Data to examine —

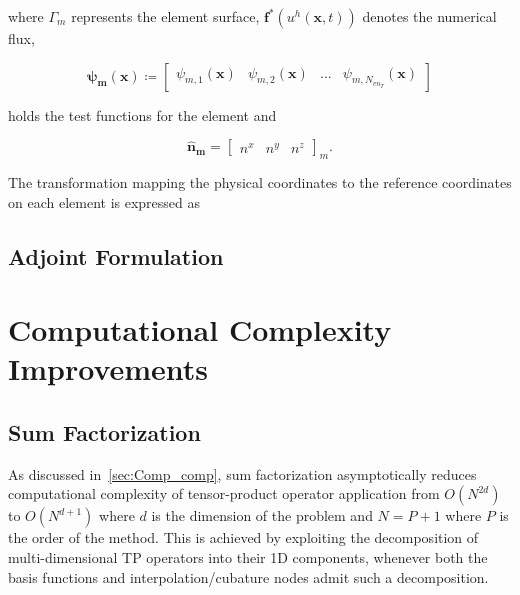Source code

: \documentclass[12pt,Bold,letterpaper,TexShade]{mcgilletdclass}
\numberwithin{equation}{section}
\newcommand{\vect}[1]{\bm{{#1}}}
\begin{document}
where $\Gamma_m$ represents the element surface, $\vect{f^*}(u^h(\vect{x},t))$ denotes the numerical flux,

\begin{equation*}
\vect{\psi_{m}}(\vect{x}) \coloneqq
\begin{bmatrix} 
\psi_{m,1}(\vect{x}) & \psi_{m,2}(\vect{x}) & \dots & \psi_{m,N_{vn_T}}(\vect{x})
\end{bmatrix}
\end{equation*}

holds the test functions for the element and

\begin{equation*}
\vect{\hat{n}_m} = 
\begin{bmatrix} 
n^x & n^y & n^z
\end{bmatrix}_m.
\end{equation*}

The transformation mapping the physical coordinates to the reference coordinates on each element is expressed as

\section{Adjoint Formulation}



\chapter{Computational Complexity Improvements}

\section{Sum Factorization}

As discussed in~\autoref{sec:Comp_comp}, sum factorization asymptotically reduces computational complexity of tensor-product operator application from $O(N^{2d})$ to $O(N^{d+1})$ where $d$ is the dimension of the problem and $N = P+1$ where $P$ is the order of the method. This is achieved by exploiting the decomposition of multi-dimensional TP operators into their 1D components, whenever both the basis functions and interpolation/cubature nodes admit such a decomposition. 

\end{document}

What this task involves — Print out the material word for word, omitting the pictures.

Reply to the task —
Source code

: \documentclass[12pt,Bold,letterpaper,TexShade]{mcgilletdclass}
\numberwithin{equation}{section}
\newcommand{\vect}[1]{\bm{{#1}}}
\begin{document}
where $\Gamma_m$ represents the element surface, $\vect{f^*}(u^h(\vect{x},t))$ denotes the numerical flux,

\begin{equation*}
\vect{\psi_{m}}(\vect{x}) \coloneqq
\begin{bmatrix} 
\psi_{m,1}(\vect{x}) & \psi_{m,2}(\vect{x}) & \dots & \psi_{m,N_{vn_T}}(\vect{x})
\end{bmatrix}
\end{equation*}

holds the test functions for the element and

\begin{equation*}
\vect{\hat{n}_m} = 
\begin{bmatrix} 
n^x & n^y & n^z
\end{bmatrix}_m.
\end{equation*}

The transformation mapping the physical coordinates to the reference coordinates on each element is expressed as

\section{Adjoint Formulation}



\chapter{Computational Complexity Improvements}

\section{Sum Factorization}

As discussed in~\autoref{sec:Comp_comp}, sum factorization asymptotically reduces computational complexity of tensor-product operator application from $O(N^{2d})$ to $O(N^{d+1})$ where $d$ is the dimension of the problem and $N = P+1$ where $P$ is the order of the method. This is achieved by exploiting the decomposition of multi-dimensional TP operators into their 1D components, whenever both the basis functions and interpolation/cubature nodes admit such a decomposition. 

\end{document}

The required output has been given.